What are you all cooking this weekend? It is going to be rainy and 70 degrees here in DC. I need some inspiration.

  1. Click to Upload a photo (10 MB limit)
  1. I'm trying to make time this weekend for my first attempt at brioche.

    PS. I'm in DC too =)

    2 Replies
    1. re: Reene902

      just a warning, if you are going to try brioche this weekend becareful and make sure your home is really warm... if it is raining and warm the humidity might be a little high and you may have problems with it raising correctly...

      1. re: vodka_cocktail

        I was starting to wonder if the rain/humidity would be a problem. This might have to become a project for some other weekend =(

    2. I'm in DC and this doesn't suit the weather but I'm in the mood for it. I'm making chicken stock end of the week. Roasting sweet potatoes, butternut squash, onions. Pureeing and making a big pot of soup w/ creme fraiche. Maybe a pizza rustica for dinner with it. Also, a double chocolate layer cake w/ buttercream and a final layer of chocolate ganache for a friend's birthday--I love the look of the layer of white frosting between the chocolate cake and ganache. Having posted the recipe, I'm really in the mood for this two layer key lime pie so I might do that Sunday.

      1 Reply
      1. re: chowser

        Ok chowser I am coming to your house this weekend! It all sounds delish!

      2. I don't know if you grill in the rain or not (I do) but tomorrow night I'm gonna make grilled grouper po' boys.

        I like Chowsers pizza idea so I may make that for dinner on Saturday night.

        I'm also thinking of making biscuits and gravy for breakfast on Saturday.


        1. Good morning! How about Coq au Vin (even better the second day) or some oven-baked ribs? I use Julia's Child's method for Coq au Vin and I do believe there is a thread on homecooking right now for oven-baked ribs. I like hearty, comfort food for dreary weather.

          1. Saturday afternoon: I want to try Mark Bittman's olive oil cookie recipe. It sounds wonderful with rosemary, black pepper........

            Saturday dinner: Pasta alla Norma . Recipe from FX Cuisine...

            Sunday dinner: In my never ending quest to conquer crock pot cooking I shall, once again attempt the impossible: Pulled Pork. Don't laugh. I make the worst crock pot meals on the planet. If I fail, I'll make something from COTM: Roast Chicken and Other Stories. Those recipes don't fight with me.

            11 Replies
            1. re: Gio

              This weekend I'll attempt the (absolutely beautiful) chevre and fig terrine from Sunday's Boston Globe.
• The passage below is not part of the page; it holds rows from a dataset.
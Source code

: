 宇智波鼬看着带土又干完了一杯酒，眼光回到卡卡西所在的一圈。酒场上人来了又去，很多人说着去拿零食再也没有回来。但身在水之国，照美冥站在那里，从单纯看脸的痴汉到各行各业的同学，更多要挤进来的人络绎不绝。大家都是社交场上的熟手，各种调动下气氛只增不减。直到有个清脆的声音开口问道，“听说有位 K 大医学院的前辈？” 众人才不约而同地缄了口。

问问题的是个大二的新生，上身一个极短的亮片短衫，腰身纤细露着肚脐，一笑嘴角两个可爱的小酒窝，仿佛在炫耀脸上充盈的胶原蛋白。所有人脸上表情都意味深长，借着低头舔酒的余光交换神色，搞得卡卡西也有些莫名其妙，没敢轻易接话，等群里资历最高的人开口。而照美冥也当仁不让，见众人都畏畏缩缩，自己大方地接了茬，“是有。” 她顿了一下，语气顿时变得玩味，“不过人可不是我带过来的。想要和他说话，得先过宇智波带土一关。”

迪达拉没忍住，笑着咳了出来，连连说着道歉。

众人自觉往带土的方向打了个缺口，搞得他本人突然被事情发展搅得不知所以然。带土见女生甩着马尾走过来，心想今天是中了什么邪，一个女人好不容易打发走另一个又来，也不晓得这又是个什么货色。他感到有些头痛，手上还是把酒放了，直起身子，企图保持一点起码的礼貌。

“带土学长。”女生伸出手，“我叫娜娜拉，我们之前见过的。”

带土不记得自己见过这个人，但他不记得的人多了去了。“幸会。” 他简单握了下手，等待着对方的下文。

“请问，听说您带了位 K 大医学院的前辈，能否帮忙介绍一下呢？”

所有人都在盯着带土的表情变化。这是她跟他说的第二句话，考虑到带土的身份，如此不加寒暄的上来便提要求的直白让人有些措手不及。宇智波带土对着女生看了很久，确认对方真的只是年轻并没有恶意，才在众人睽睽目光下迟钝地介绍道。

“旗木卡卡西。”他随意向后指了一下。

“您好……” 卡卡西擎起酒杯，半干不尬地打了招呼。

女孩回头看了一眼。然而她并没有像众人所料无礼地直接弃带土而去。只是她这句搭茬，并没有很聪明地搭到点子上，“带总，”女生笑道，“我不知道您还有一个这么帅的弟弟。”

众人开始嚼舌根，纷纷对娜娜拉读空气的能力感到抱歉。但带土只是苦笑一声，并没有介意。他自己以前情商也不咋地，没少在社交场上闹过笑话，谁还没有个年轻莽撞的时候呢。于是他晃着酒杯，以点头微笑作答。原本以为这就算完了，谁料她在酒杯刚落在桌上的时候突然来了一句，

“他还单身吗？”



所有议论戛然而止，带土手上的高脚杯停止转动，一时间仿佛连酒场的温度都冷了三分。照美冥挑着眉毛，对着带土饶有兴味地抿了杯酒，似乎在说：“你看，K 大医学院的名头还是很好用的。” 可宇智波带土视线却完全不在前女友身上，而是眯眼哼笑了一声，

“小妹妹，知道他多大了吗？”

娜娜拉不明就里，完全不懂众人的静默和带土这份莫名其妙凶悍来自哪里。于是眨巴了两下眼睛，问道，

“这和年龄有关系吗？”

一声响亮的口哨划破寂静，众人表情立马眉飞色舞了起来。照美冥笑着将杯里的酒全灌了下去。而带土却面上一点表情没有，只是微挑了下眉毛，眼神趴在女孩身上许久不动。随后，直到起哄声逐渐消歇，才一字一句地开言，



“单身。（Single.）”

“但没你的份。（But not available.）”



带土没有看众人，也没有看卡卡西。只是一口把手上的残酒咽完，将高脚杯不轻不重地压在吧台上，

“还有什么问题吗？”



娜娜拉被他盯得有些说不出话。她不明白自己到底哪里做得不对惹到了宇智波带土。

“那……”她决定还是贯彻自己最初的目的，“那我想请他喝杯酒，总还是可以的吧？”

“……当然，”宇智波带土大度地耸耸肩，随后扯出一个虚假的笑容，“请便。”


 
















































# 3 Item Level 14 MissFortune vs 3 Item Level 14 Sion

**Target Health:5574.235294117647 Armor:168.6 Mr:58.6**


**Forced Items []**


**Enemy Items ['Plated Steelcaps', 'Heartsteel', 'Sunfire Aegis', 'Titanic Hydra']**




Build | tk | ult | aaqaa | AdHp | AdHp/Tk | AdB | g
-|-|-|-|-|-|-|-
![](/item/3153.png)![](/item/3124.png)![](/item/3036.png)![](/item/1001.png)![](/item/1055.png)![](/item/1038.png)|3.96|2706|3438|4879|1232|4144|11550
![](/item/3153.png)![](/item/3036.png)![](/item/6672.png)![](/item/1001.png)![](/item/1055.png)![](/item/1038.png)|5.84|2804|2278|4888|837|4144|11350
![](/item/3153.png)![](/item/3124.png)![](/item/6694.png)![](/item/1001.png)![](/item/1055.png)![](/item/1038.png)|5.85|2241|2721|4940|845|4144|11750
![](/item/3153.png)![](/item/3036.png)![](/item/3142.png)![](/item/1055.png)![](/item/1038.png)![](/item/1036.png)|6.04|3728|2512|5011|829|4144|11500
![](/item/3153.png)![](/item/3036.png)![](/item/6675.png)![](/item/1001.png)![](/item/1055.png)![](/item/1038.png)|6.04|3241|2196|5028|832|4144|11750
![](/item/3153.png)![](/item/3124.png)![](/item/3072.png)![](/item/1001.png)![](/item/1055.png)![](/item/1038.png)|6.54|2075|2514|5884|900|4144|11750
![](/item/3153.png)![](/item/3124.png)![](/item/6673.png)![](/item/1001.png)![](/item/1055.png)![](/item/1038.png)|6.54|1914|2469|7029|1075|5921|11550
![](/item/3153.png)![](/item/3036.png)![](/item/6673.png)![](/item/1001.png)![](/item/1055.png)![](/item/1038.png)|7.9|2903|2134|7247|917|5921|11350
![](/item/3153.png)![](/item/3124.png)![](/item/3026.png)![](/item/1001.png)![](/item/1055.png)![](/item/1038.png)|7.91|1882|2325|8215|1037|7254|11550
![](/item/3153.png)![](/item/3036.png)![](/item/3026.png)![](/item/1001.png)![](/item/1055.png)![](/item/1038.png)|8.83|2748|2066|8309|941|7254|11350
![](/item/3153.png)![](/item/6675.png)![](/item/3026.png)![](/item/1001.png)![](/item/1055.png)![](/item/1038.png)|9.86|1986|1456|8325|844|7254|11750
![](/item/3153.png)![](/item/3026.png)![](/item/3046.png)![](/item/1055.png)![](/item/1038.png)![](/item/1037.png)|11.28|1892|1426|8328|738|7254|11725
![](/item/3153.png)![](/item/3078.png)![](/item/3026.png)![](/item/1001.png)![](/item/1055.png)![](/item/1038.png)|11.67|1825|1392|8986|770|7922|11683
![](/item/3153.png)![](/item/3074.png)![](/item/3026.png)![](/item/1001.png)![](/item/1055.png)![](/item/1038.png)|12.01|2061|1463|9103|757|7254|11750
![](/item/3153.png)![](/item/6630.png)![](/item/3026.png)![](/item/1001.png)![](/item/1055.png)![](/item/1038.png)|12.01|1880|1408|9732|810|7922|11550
It sounds very springy!

              CHEVRE AND FIG TERRINE ON SALAD by Adam Reid (the America's Test Kitchen guy) SERVES 6
              5 ounces dried figs (about 15 figs), stemmed
              1/3 cup sherry or Marsala wine
              1 1/2 logs (10 to 12 ounces each) firm chevre, divided into 4 equal portions
              1/2 cup hazelnuts, toasted and finely chopped
              1 1/2 tablespoons sherry vinegar
              1/2 teaspoon white wine vinegar
              1/2 teaspoon Dijon mustard
              1 medium shallot, minced
              1/2 teaspoon salt, plus more to taste
              1/4 cup walnut or hazelnut oil
              12 cups mixed salad greens

              Cut the figs in half, and cut each half into thin slices. In a small bowl, toss the figs and sherry or Marsala wine, set aside for 30 minutes, then drain off any liquid that remains.

              Line a 6-by-3-inch loaf pan with plastic wrap, leaving enough extra wrap to cover the terrine. With clean, wet hands, press 1 portion of the chevre evenly into the bottom of the pan. Sprinkle the chevre with pepper, then spread half of the figs on top. Add another portion of the chevre, then the hazelnuts, then more chevre, then the rest of the figs, then a bit more pepper, and then finish with the last portion of chevre. Cover tightly with the plastic wrap, press down on the terrine, and refrigerate at least 6 hours but preferably overnight. (note: FOR A SMALLER QUANTITY LINE RAMEKINS WITH PLASTIC WRAP, THEN PROCEED WITH RECIPE. THE PLASTIC WRAP WILL HELP YOU UNMOLD THIS INTO LITTLE ROUNDS.)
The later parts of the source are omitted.